**About this task**
The answer must consist of every line in the data that contains "will".

**Material provided**
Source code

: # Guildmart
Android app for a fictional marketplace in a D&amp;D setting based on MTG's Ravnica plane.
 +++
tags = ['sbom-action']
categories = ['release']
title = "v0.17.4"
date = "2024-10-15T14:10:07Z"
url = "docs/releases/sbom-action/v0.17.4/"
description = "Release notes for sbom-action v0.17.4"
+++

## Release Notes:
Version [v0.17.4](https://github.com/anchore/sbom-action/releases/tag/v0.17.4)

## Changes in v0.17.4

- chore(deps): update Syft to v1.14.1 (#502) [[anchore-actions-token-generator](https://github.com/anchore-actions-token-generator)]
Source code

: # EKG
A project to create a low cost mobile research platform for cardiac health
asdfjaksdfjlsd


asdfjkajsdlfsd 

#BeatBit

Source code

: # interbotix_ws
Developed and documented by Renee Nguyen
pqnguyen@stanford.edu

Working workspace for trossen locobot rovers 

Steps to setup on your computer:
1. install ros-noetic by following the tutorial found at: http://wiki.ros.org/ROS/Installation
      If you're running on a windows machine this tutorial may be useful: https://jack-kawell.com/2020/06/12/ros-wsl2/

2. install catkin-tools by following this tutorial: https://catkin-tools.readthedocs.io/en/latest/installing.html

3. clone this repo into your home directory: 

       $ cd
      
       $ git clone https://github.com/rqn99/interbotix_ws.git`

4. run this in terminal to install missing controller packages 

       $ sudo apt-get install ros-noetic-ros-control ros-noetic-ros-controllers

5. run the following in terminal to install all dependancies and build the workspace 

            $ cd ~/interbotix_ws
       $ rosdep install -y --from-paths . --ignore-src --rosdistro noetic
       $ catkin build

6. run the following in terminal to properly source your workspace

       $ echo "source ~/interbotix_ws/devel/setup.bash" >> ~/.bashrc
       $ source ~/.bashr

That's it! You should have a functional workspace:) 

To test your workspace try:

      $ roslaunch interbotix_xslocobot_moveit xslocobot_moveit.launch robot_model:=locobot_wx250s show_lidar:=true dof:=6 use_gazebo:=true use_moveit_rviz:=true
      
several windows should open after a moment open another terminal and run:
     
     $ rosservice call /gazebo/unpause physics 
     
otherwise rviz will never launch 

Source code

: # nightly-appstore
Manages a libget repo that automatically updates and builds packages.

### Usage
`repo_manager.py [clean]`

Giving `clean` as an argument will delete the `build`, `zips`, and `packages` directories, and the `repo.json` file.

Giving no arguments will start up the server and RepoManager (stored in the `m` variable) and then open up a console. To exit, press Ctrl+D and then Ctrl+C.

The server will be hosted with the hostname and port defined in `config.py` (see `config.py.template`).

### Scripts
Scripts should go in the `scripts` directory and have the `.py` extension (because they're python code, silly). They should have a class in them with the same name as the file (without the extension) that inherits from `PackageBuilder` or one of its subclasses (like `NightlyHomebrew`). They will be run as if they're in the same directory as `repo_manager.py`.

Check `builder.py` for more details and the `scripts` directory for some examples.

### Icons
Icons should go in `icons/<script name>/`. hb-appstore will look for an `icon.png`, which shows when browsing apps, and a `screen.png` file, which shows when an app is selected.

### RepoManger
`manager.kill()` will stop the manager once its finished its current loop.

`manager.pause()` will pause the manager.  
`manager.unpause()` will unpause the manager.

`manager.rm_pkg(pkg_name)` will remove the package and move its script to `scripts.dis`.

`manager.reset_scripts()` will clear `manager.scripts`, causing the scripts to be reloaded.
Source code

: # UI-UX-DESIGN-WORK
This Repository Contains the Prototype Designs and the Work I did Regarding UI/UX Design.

**Answer to this task**
otherwise rviz will never launch 
Giving `clean` as an argument will delete the `build`, `zips`, and `packages` directories, and the `repo.json` file.
Giving no arguments will start up the server and RepoManager (stored in the `m` variable) and then open up a console. To exit, press Ctrl+D and then Ctrl+C.
The server will be hosted with the hostname and port defined in `config.py` (see `config.py.template`).
Scripts should go in the `scripts` directory and have the `.py` extension (because they're python code, silly). They should have a class in them with the same name as the file (without the extension) that inherits from `PackageBuilder` or one of its subclasses (like `NightlyHomebrew`). They will be run as if they're in the same directory as `repo_manager.py`.
Icons should go in `icons/<script name>/`. hb-appstore will look for an `icon.png`, which shows when browsing apps, and a `screen.png` file, which shows when an app is selected.
`manager.kill()` will stop the manager once its finished its current loop.
`manager.pause()` will pause the manager.  
`manager.unpause()` will unpause the manager.
`manager.rm_pkg(pkg_name)` will remove the package and move its script to `scripts.dis`.
`manager.reset_scripts()` will clear `manager.scripts`, causing the scripts to be reloaded.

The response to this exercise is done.